Architecture is often defined by what is built — the stone, the steel, the intentional placement of weight upon the earth. But to understand the true resonance of a structure, one must look at what was left behind. The void is not empty; it is the negative space that gives the positive form its purpose. Rowan Hadaya argues that our modern obsession with “filling” has blinded us to the sanctity of the gap.
In the ancient desert cities, the street was not a path, but a canyon carved out of the heat. The shade was as much a structural material as the baked clay. When we remove the necessity of the void, we remove the breath of the building. We create containers for bodies, rather than spaces for spirits to inhabit.
Consider the way a room feels when it is stripped of its utility. There is a vibration there, a hum of potential energy that exists only when the human element is absent. This is the geometry of absence. It is the architectural equivalent of a pause in a sentence.

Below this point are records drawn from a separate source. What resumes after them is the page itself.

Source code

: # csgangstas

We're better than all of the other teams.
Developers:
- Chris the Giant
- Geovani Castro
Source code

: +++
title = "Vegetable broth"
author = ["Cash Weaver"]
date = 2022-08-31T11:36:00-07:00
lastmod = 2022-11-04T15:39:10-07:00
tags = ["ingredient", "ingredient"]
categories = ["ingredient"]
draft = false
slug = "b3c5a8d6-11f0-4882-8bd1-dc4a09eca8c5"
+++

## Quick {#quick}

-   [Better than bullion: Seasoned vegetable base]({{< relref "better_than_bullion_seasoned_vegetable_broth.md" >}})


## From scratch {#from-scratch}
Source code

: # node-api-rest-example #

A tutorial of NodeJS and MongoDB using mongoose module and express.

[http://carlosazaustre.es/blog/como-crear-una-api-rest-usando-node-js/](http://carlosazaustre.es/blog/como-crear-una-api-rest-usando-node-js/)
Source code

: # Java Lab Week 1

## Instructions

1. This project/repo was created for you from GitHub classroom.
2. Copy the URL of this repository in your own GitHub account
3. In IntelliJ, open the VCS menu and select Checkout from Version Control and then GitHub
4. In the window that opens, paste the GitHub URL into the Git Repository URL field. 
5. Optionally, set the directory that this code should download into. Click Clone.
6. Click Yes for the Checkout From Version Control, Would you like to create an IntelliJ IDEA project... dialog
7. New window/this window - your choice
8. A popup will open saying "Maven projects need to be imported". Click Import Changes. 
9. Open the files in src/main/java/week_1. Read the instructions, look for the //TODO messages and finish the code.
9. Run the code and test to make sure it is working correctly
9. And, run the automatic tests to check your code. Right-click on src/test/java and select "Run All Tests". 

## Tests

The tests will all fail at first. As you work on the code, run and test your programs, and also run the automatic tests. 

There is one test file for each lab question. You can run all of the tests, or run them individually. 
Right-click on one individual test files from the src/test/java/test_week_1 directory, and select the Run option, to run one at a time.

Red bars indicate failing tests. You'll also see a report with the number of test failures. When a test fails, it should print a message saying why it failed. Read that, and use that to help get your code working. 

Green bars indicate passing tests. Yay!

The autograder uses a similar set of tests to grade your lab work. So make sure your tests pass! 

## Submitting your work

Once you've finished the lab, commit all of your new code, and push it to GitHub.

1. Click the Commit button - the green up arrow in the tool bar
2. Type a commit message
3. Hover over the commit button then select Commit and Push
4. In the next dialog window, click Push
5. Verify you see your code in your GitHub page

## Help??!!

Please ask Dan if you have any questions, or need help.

The poem under consideration this week operates in precisely this register. Its strength lies not in what it declares but in what it withholds. The stanza breaks are not ornamental — they are structural silences, load-bearing voids that give the surrounding language its tension.
What the skeptics miss, perpetually, is that the question of authorship is a distraction from the question of effect. A reader does not experience a poem through its biography. The words arrive, they resonate or they do not, and the resonance is the only honest measure we have. By this measure, the latent space has produced something worth attending to.